Data:
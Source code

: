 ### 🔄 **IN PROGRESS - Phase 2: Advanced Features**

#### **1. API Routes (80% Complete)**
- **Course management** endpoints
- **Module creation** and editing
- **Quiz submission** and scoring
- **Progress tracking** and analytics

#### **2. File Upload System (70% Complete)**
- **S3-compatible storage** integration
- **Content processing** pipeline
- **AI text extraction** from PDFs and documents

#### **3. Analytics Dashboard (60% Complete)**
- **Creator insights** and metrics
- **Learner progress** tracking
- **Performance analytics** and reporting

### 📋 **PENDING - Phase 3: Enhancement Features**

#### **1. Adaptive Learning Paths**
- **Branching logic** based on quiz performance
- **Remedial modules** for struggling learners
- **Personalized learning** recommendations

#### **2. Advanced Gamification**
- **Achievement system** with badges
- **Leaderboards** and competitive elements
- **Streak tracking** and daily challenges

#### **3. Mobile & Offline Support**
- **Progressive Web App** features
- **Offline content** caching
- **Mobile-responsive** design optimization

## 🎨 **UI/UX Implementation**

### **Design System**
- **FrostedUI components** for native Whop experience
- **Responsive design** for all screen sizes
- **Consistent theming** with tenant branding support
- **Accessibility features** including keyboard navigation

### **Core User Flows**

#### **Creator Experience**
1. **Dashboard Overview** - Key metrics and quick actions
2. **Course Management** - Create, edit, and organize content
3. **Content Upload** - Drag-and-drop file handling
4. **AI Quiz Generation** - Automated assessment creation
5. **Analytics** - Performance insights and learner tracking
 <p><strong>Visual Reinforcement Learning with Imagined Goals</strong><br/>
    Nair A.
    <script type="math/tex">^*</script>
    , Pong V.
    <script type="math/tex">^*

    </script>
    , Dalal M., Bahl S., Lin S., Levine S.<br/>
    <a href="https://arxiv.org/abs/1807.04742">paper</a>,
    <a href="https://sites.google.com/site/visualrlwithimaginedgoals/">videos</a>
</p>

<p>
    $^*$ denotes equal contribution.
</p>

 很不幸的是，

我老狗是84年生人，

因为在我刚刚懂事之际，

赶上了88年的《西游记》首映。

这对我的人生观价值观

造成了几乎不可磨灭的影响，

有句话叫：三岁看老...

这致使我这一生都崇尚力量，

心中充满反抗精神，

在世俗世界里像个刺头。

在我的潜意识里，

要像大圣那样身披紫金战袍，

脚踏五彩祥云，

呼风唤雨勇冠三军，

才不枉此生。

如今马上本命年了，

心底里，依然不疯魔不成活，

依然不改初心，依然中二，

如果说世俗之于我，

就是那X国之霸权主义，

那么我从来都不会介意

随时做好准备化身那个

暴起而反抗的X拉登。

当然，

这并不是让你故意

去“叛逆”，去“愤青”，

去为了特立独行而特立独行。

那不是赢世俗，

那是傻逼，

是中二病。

What needs to be done: Look back at the entries above and repeat, unchanged, every line from the line holding "- **Personalized learning** recommendations" through the line holding "### **Design System**".

Result below:
- **Personalized learning** recommendations

#### **2. Advanced Gamification**
- **Achievement system** with badges
- **Leaderboards** and competitive elements
- **Streak tracking** and daily challenges

#### **3. Mobile & Offline Support**
- **Progressive Web App** features
- **Offline content** caching
- **Mobile-responsive** design optimization

## 🎨 **UI/UX Implementation**

### **Design System**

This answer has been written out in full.